Exercise requirements: Write out every entry, unchanged. Skip any picture.

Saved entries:
=== Begin Enclosure ===

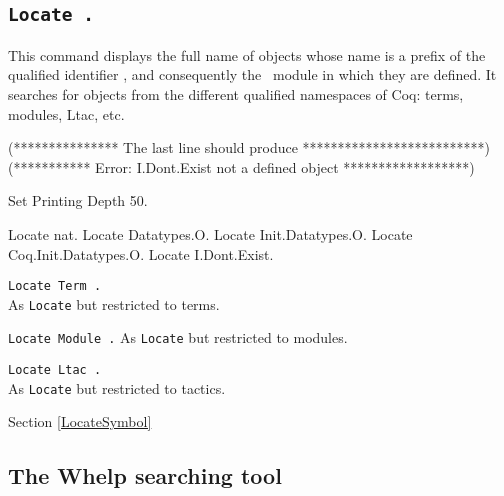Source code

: 
\subsection[\tt Locate {\qualid}.]{\tt Locate {\qualid}.
\label{Locate}}
This command displays the full name of objects whose name is a prefix of the
qualified identifier {\qualid}, and consequently the \Coq\ module in which they
are defined. It searches for objects from the different qualified namespaces of
Coq: terms, modules, Ltac, etc.

\begin{coq_eval}
(*************** The last line should produce **************************)
(*********** Error: I.Dont.Exist not a defined object ******************)
\end{coq_eval}
\begin{coq_eval}
Set Printing Depth 50.
\end{coq_eval}
\begin{coq_example}
Locate nat.
Locate Datatypes.O.
Locate Init.Datatypes.O.
Locate Coq.Init.Datatypes.O.
Locate I.Dont.Exist.
\end{coq_example}

\begin{Variants}
\item {\tt Locate Term {\qualid}.}\\
  As {\tt Locate} but restricted to terms.

\item {\tt Locate Module {\qualid}.}
  As {\tt Locate} but restricted to modules.

\item {\tt Locate Ltac {\qualid}.}\\
  As {\tt Locate} but restricted to tactics.
\end{Variants}


\SeeAlso Section \ref{LocateSymbol}

\subsection{The {\sc Whelp} searching tool
\label{Whelp}}

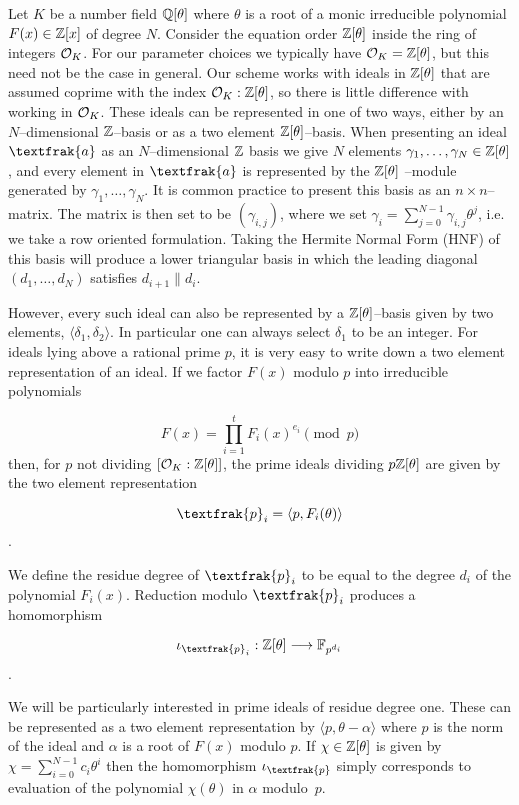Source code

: \documentclass[a4paper, 12pt]{article}
\newcommand{\ndash}{\nobreakdash --}
\begin{document}
	Let $K$ be a number field $\mathbb{Q}[\theta]$ where $\theta$ is a root of a monic irreducible polynomial $F(x) \in \mathbb{Z}[x]$ of degree $N$.
	Consider the equation order $\mathbb{Z}[\theta]$ inside the ring of integers $\mathcal{O}_K$.
	For our parameter choices we typically have $\mathcal{O}_K = \mathbb{Z}[\theta]$, but this need not be the case in general.
	Our scheme works with ideals in $\mathbb{Z}[\theta]$ that are assumed coprime with the index $\mathcal{O}_K: \mathbb{Z}[\theta]$, so there is little difference with working in $\mathcal{O}_K$.
	These ideals can be represented in one of two ways, either by an $N$\ndash dimensional $\mathbb{Z}$\ndash basis or as a two element $\mathbb{Z}[\theta]$\ndash basis.
	When presenting an ideal $\textfrak{a}$ as an $N$\ndash dimensional $\mathbb{Z}$ basis we give $N$ elements $\gamma_1, \ldots, \gamma_N \in \mathbb{Z}[\theta]$, and every element in $\textfrak{a}$ is represented by the $\mathbb{Z}[\theta]$ \ndash module generated by $\gamma_1, \ldots, \gamma_N$.
	It is common practice to present this basis as an $n \times n$\ndash matrix.
	The matrix is then set to be $(\gamma_{i,j})$, where we set $\gamma_i = \sum_{j=0}^{N - 1}{\gamma_{i,j}\theta^j}$, i.e. we take a row oriented formulation. Taking the Hermite Normal Form (HNF) of this basis will
	produce a lower triangular basis in which the leading diagonal $(d_1,\ldots ,d_N)$ satisfies $d_{i+1}\|d_i$.
	
	However, every such ideal can also be represented by a $\mathbb{Z}[\theta]$\ndash basis given by two elements, $\langle \delta_1, \delta_2 \rangle$. In particular one can always select $\delta_1$ to be an integer.
	For ideals lying above a rational prime $p$, it is very easy to write down a two element representation of an ideal. If we factor $F(x)$ modulo $p$ into irreducible
	polynomials
	
	\[
		F(x) = {\prod_{i=1}^{t}{F_i(x)^{e_i}}}\pmod{p}
	\] %
	then, for $p$ not dividing $[\mathcal{O}_K: \mathbb{Z}[\theta]]$, the prime ideals dividing $p\mathbb{Z}[\theta]$ are given by the two element representation
	
	\[
		\textfrak{p}_i = \langle p,F_i(\theta) \rangle
	\].
	
	We define the residue degree of $\textfrak{p}_i$ to be equal to the degree $d_i$ of the polynomial $F_i(x)$. Reduction modulo $\textfrak{p}_i$ produces a homomorphism
	
	\[
		\iota_{\textfrak{p}_i} : \bb{Z}[\theta] \longrightarrow \bb{F}_{p^{d_i}}
	\].
	
	We will be particularly interested in prime ideals of residue degree one. 
	These can be represented as a two element representation by $\langle p, \theta - \alpha \rangle$ where $p$ is the norm of the ideal and $\alpha$ is a root of $F(x)$ modulo $p$.
	If $\chi \in \mathbb{Z}[\theta]$ is given by $\chi = \sum_{i=0}^{N - 1}{c_i \theta^i}$ then the homomorphism $\iota_\textfrak{p}$ simply corresponds to evaluation of the polynomial $\chi(\theta)$ in $\alpha$ modulo~$p$.
	
\end{document}
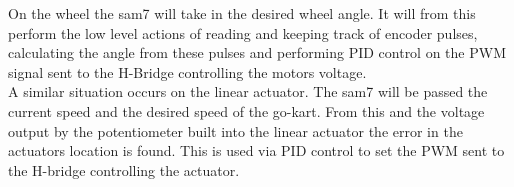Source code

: On the wheel the sam7 will take in the desired wheel angle. It will from this perform the low level actions of reading and keeping track of encoder pulses, calculating the angle from these pulses and performing PID control on the PWM signal sent to the H-Bridge controlling the motors voltage.\\
A similar situation occurs on the linear actuator. The sam7 will be passed the current speed and the desired speed of the go-kart. From this and the voltage output by the potentiometer built into the linear actuator the error in the actuators location is found. This is used via PID control to set the PWM sent to the H-bridge controlling the actuator.\\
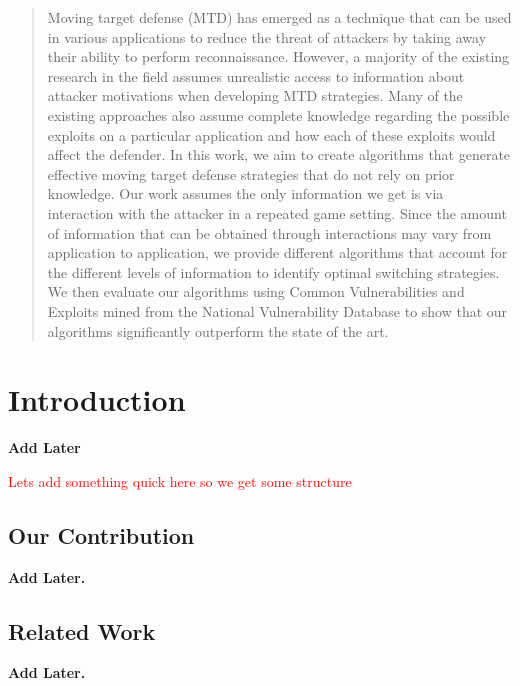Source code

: \documentclass[sigconf]{aamas}  %
\theoremstyle{definition}
\theoremstyle{definition}
\begin{document}
\begin{abstract}  %
Moving target defense (MTD) has emerged as a technique that can be used in various applications to reduce the threat of attackers by taking away their ability to perform reconnaissance. However, a majority of the existing research in the field assumes unrealistic access to information about attacker motivations when developing MTD strategies. Many of the existing approaches also assume complete knowledge regarding the possible exploits on a particular application and how each of these exploits would affect the defender. In this work, we aim to create algorithms that generate effective moving target defense strategies that do not rely on prior knowledge. Our work assumes the only information we get is via interaction with the attacker in a repeated game setting. Since the amount of information that can be obtained through interactions may vary from application to application, we provide different algorithms that account for the different levels of information to identify optimal switching strategies. We then evaluate our algorithms using Common Vulnerabilities and Exploits mined from the National Vulnerability Database to show that our algorithms significantly outperform the state of the art.
\end{abstract}



\maketitle



\section{Introduction}\label{sec:intro}
\textbf{Add Later}

\textcolor{red}{Lets add something quick here so we get some structure}

\subsection{Our Contribution}\label{subsec:contrib}
\textbf{Add Later.}

\subsection{Related Work}\label{subsec:relwork}
\textbf{Add Later.}
\end{document}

=== End Enclosure ===

Exercise output:
Source code

: 
\subsection[\tt Locate {\qualid}.]{\tt Locate {\qualid}.
\label{Locate}}
This command displays the full name of objects whose name is a prefix of the
qualified identifier {\qualid}, and consequently the \Coq\ module in which they
are defined. It searches for objects from the different qualified namespaces of
Coq: terms, modules, Ltac, etc.

\begin{coq_eval}
(*************** The last line should produce **************************)
(*********** Error: I.Dont.Exist not a defined object ******************)
\end{coq_eval}
\begin{coq_eval}
Set Printing Depth 50.
\end{coq_eval}
\begin{coq_example}
Locate nat.
Locate Datatypes.O.
Locate Init.Datatypes.O.
Locate Coq.Init.Datatypes.O.
Locate I.Dont.Exist.
\end{coq_example}

\begin{Variants}
\item {\tt Locate Term {\qualid}.}\\
  As {\tt Locate} but restricted to terms.

\item {\tt Locate Module {\qualid}.}
  As {\tt Locate} but restricted to modules.

\item {\tt Locate Ltac {\qualid}.}\\
  As {\tt Locate} but restricted to tactics.
\end{Variants}


\SeeAlso Section \ref{LocateSymbol}

\subsection{The {\sc Whelp} searching tool
\label{Whelp}}

Source code

: \documentclass[a4paper, 12pt]{article}
\newcommand{\ndash}{\nobreakdash --}
\begin{document}
	Let $K$ be a number field $\mathbb{Q}[\theta]$ where $\theta$ is a root of a monic irreducible polynomial $F(x) \in \mathbb{Z}[x]$ of degree $N$.
	Consider the equation order $\mathbb{Z}[\theta]$ inside the ring of integers $\mathcal{O}_K$.
	For our parameter choices we typically have $\mathcal{O}_K = \mathbb{Z}[\theta]$, but this need not be the case in general.
	Our scheme works with ideals in $\mathbb{Z}[\theta]$ that are assumed coprime with the index $\mathcal{O}_K: \mathbb{Z}[\theta]$, so there is little difference with working in $\mathcal{O}_K$.
	These ideals can be represented in one of two ways, either by an $N$\ndash dimensional $\mathbb{Z}$\ndash basis or as a two element $\mathbb{Z}[\theta]$\ndash basis.
	When presenting an ideal $\textfrak{a}$ as an $N$\ndash dimensional $\mathbb{Z}$ basis we give $N$ elements $\gamma_1, \ldots, \gamma_N \in \mathbb{Z}[\theta]$, and every element in $\textfrak{a}$ is represented by the $\mathbb{Z}[\theta]$ \ndash module generated by $\gamma_1, \ldots, \gamma_N$.
	It is common practice to present this basis as an $n \times n$\ndash matrix.
	The matrix is then set to be $(\gamma_{i,j})$, where we set $\gamma_i = \sum_{j=0}^{N - 1}{\gamma_{i,j}\theta^j}$, i.e. we take a row oriented formulation. Taking the Hermite Normal Form (HNF) of this basis will
	produce a lower triangular basis in which the leading diagonal $(d_1,\ldots ,d_N)$ satisfies $d_{i+1}\|d_i$.
	
	However, every such ideal can also be represented by a $\mathbb{Z}[\theta]$\ndash basis given by two elements, $\langle \delta_1, \delta_2 \rangle$. In particular one can always select $\delta_1$ to be an integer.
	For ideals lying above a rational prime $p$, it is very easy to write down a two element representation of an ideal. If we factor $F(x)$ modulo $p$ into irreducible
	polynomials
	
	\[
		F(x) = {\prod_{i=1}^{t}{F_i(x)^{e_i}}}\pmod{p}
	\] %
	then, for $p$ not dividing $[\mathcal{O}_K: \mathbb{Z}[\theta]]$, the prime ideals dividing $p\mathbb{Z}[\theta]$ are given by the two element representation
	
	\[
		\textfrak{p}_i = \langle p,F_i(\theta) \rangle
	\].
	
	We define the residue degree of $\textfrak{p}_i$ to be equal to the degree $d_i$ of the polynomial $F_i(x)$. Reduction modulo $\textfrak{p}_i$ produces a homomorphism
	
	\[
		\iota_{\textfrak{p}_i} : \bb{Z}[\theta] \longrightarrow \bb{F}_{p^{d_i}}
	\].
	
	We will be particularly interested in prime ideals of residue degree one. 
	These can be represented as a two element representation by $\langle p, \theta - \alpha \rangle$ where $p$ is the norm of the ideal and $\alpha$ is a root of $F(x)$ modulo $p$.
	If $\chi \in \mathbb{Z}[\theta]$ is given by $\chi = \sum_{i=0}^{N - 1}{c_i \theta^i}$ then the homomorphism $\iota_\textfrak{p}$ simply corresponds to evaluation of the polynomial $\chi(\theta)$ in $\alpha$ modulo~$p$.
	
\end{document}
Source code

: On the wheel the sam7 will take in the desired wheel angle. It will from this perform the low level actions of reading and keeping track of encoder pulses, calculating the angle from these pulses and performing PID control on the PWM signal sent to the H-Bridge controlling the motors voltage.\\
A similar situation occurs on the linear actuator. The sam7 will be passed the current speed and the desired speed of the go-kart. From this and the voltage output by the potentiometer built into the linear actuator the error in the actuators location is found. This is used via PID control to set the PWM sent to the H-bridge controlling the actuator.\\
Source code

: \documentclass[sigconf]{aamas}  %
\theoremstyle{definition}
\theoremstyle{definition}
\begin{document}
\begin{abstract}  %
Moving target defense (MTD) has emerged as a technique that can be used in various applications to reduce the threat of attackers by taking away their ability to perform reconnaissance. However, a majority of the existing research in the field assumes unrealistic access to information about attacker motivations when developing MTD strategies. Many of the existing approaches also assume complete knowledge regarding the possible exploits on a particular application and how each of these exploits would affect the defender. In this work, we aim to create algorithms that generate effective moving target defense strategies that do not rely on prior knowledge. Our work assumes the only information we get is via interaction with the attacker in a repeated game setting. Since the amount of information that can be obtained through interactions may vary from application to application, we provide different algorithms that account for the different levels of information to identify optimal switching strategies. We then evaluate our algorithms using Common Vulnerabilities and Exploits mined from the National Vulnerability Database to show that our algorithms significantly outperform the state of the art.
\end{abstract}



\maketitle



\section{Introduction}\label{sec:intro}
\textbf{Add Later}

\textcolor{red}{Lets add something quick here so we get some structure}

\subsection{Our Contribution}\label{subsec:contrib}
\textbf{Add Later.}

\subsection{Related Work}\label{subsec:relwork}
\textbf{Add Later.}
\end{document}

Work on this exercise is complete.